Po czwarte, styl. Książka, tak jak tom pierwszy i drugi, napisana jest lekko i przyjemnie dla oka, dzięki czemu czyta się ją bardzo szybko (jak dla mnie zdecydowanie za szybko), łatwo i przyjemnie. Przyznaję za to następnego plusa.

Po piąte, układ. Książka napisana jest z perspektywy dwóch osób - jej (Jasminy) i jego (Simona). I tym razem bardzo to tu pasowało, gdyby narratorem była przykładowo tylko Jasmina to historia nie byłaby kompletna, nie dowiedzielibyśmy się co tak naprawdę im tam w duszy gra (a uwierzcie, dzieje się tam, oj, dzieje).
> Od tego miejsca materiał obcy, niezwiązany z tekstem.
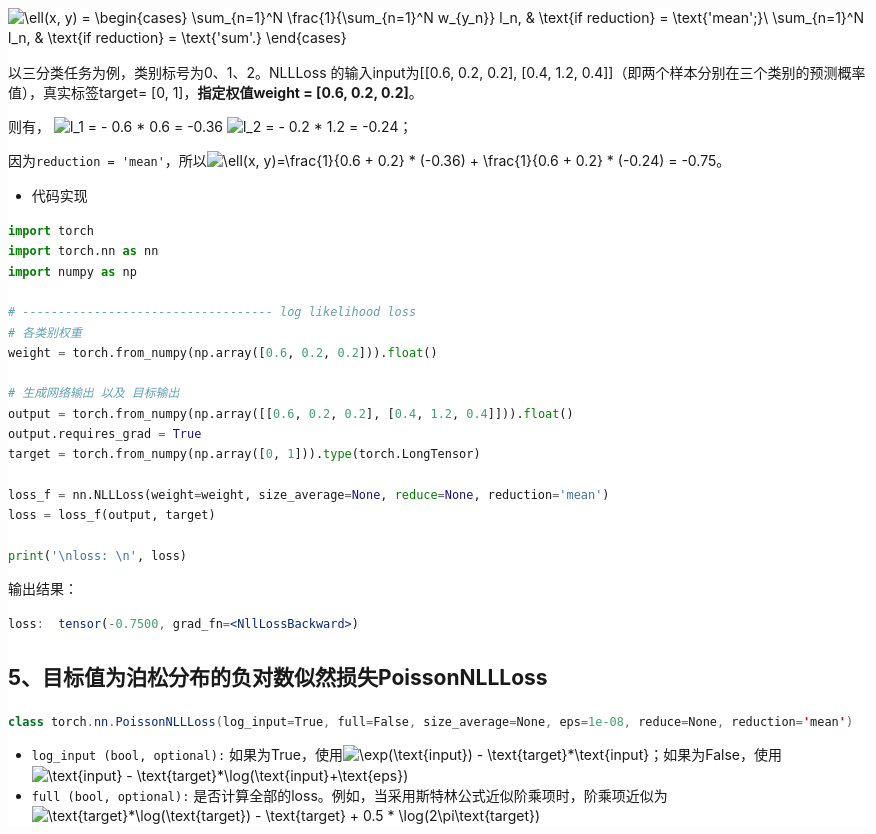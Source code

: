 ![\ell(x, y) = \begin{cases} \sum_{n=1}^N \frac{1}{\sum_{n=1}^N w_{y_n}} l_n, & \text{if reduction} = \text{'mean';}\\ \sum_{n=1}^N l_n, & \text{if reduction} = \text{'sum'.} \end{cases}](https://math.jianshu.com/math?formula=%5Cell(x%2C%20y)%20%3D%20%5Cbegin%7Bcases%7D%20%5Csum_%7Bn%3D1%7D%5EN%20%5Cfrac%7B1%7D%7B%5Csum_%7Bn%3D1%7D%5EN%20w_%7By_n%7D%7D%20l_n%2C%20%26%20%5Ctext%7Bif%20reduction%7D%20%3D%20%5Ctext%7B%27mean%27%3B%7D%5C%5C%20%5Csum_%7Bn%3D1%7D%5EN%20l_n%2C%20%26%20%5Ctext%7Bif%20reduction%7D%20%3D%20%5Ctext%7B%27sum%27.%7D%20%5Cend%7Bcases%7D)

以三分类任务为例，类别标号为0、1、2。NLLLoss 的输入input为[[0.6, 0.2, 0.2], [0.4, 1.2, 0.4]]（即两个样本分别在三个类别的预测概率值），真实标签target= [0, 1]，**指定权值weight = [0.6, 0.2, 0.2]**。

则有，
![l_1 = - 0.6 * 0.6 = -0.36](https://math.jianshu.com/math?formula=l_1%20%3D%20-%200.6%20*%200.6%20%3D%20-0.36)
![l_2 = - 0.2 * 1.2 = -0.24](https://math.jianshu.com/math?formula=l_2%20%3D%20-%200.2%20*%201.2%20%3D%20-0.24)；

因为`reduction = 'mean'`，所以![\ell(x, y)=\frac{1}{0.6 + 0.2} * (-0.36) + \frac{1}{0.6 + 0.2} * (-0.24) = -0.75](https://math.jianshu.com/math?formula=%5Cell(x%2C%20y)%3D%5Cfrac%7B1%7D%7B0.6%20%2B%200.2%7D%20*%20(-0.36)%20%2B%20%5Cfrac%7B1%7D%7B0.6%20%2B%200.2%7D%20*%20(-0.24)%20%3D%20-0.75)。

- 代码实现

```python
import torch
import torch.nn as nn
import numpy as np

# ----------------------------------- log likelihood loss
# 各类别权重
weight = torch.from_numpy(np.array([0.6, 0.2, 0.2])).float()

# 生成网络输出 以及 目标输出
output = torch.from_numpy(np.array([[0.6, 0.2, 0.2], [0.4, 1.2, 0.4]])).float()  
output.requires_grad = True
target = torch.from_numpy(np.array([0, 1])).type(torch.LongTensor)

loss_f = nn.NLLLoss(weight=weight, size_average=None, reduce=None, reduction='mean')
loss = loss_f(output, target)

print('\nloss: \n', loss)
```

输出结果：

```jsx
loss:  tensor(-0.7500, grad_fn=<NllLossBackward>)
```

## 5、目标值为泊松分布的负对数似然损失PoissonNLLLoss



```java
class torch.nn.PoissonNLLLoss(log_input=True, full=False, size_average=None, eps=1e-08, reduce=None, reduction='mean')
```

- `log_input (bool, optional):` 如果为True，使用![\exp(\text{input}) - \text{target}*\text{input}](https://math.jianshu.com/math?formula=%5Cexp(%5Ctext%7Binput%7D)%20-%20%5Ctext%7Btarget%7D*%5Ctext%7Binput%7D)；如果为False，使用![\text{input} - \text{target}*\log(\text{input}+\text{eps})](https://math.jianshu.com/math?formula=%5Ctext%7Binput%7D%20-%20%5Ctext%7Btarget%7D*%5Clog(%5Ctext%7Binput%7D%2B%5Ctext%7Beps%7D))
- `full (bool, optional):` 是否计算全部的loss。例如，当采用斯特林公式近似阶乘项时，阶乘项近似为![\text{target}*\log(\text{target}) - \text{target} + 0.5 * \log(2\pi\text{target})](https://math.jianshu.com/math?formula=%5Ctext%7Btarget%7D*%5Clog(%5Ctext%7Btarget%7D)%20-%20%5Ctext%7Btarget%7D%20%2B%200.5%20*%20%5Clog(2%5Cpi%5Ctext%7Btarget%7D))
Jak zawsze daję za to plusa.


Po szóste, ważne tematy. Tu również są poruszane. W tym przypadku nie zdradzę jednak o co dokładnie chodzi Napomknę tylko, że autorki jak zawsze dobrze sobie w tej kwestii poradziły. Leci za to kolejny plusik.

Po siódme, zakończenie. Warto do niego dotrzeć, myślę, że może pozytywnie czytelnika zaskoczyć. Daję za to plusika.


Po siódme, sceny erotyczne. Nie są zbyt wulgarne, z jednej strony są 'smacznie' napisane, z drugiej rozpalają zmysły.


Powieść jest lekką lekturą do poduszki.

Opowieść pokazuje, że wewnętrzna przemiana jest możliwa, lecz tylko wtedy gdy naprawdę tego chcemy i mamy wokół siebie odpowiednich ludzi oraz to, że upór w walce o samego siebie i swoje marzenia zawsze ma sens i często przynosi pozytywne skutki.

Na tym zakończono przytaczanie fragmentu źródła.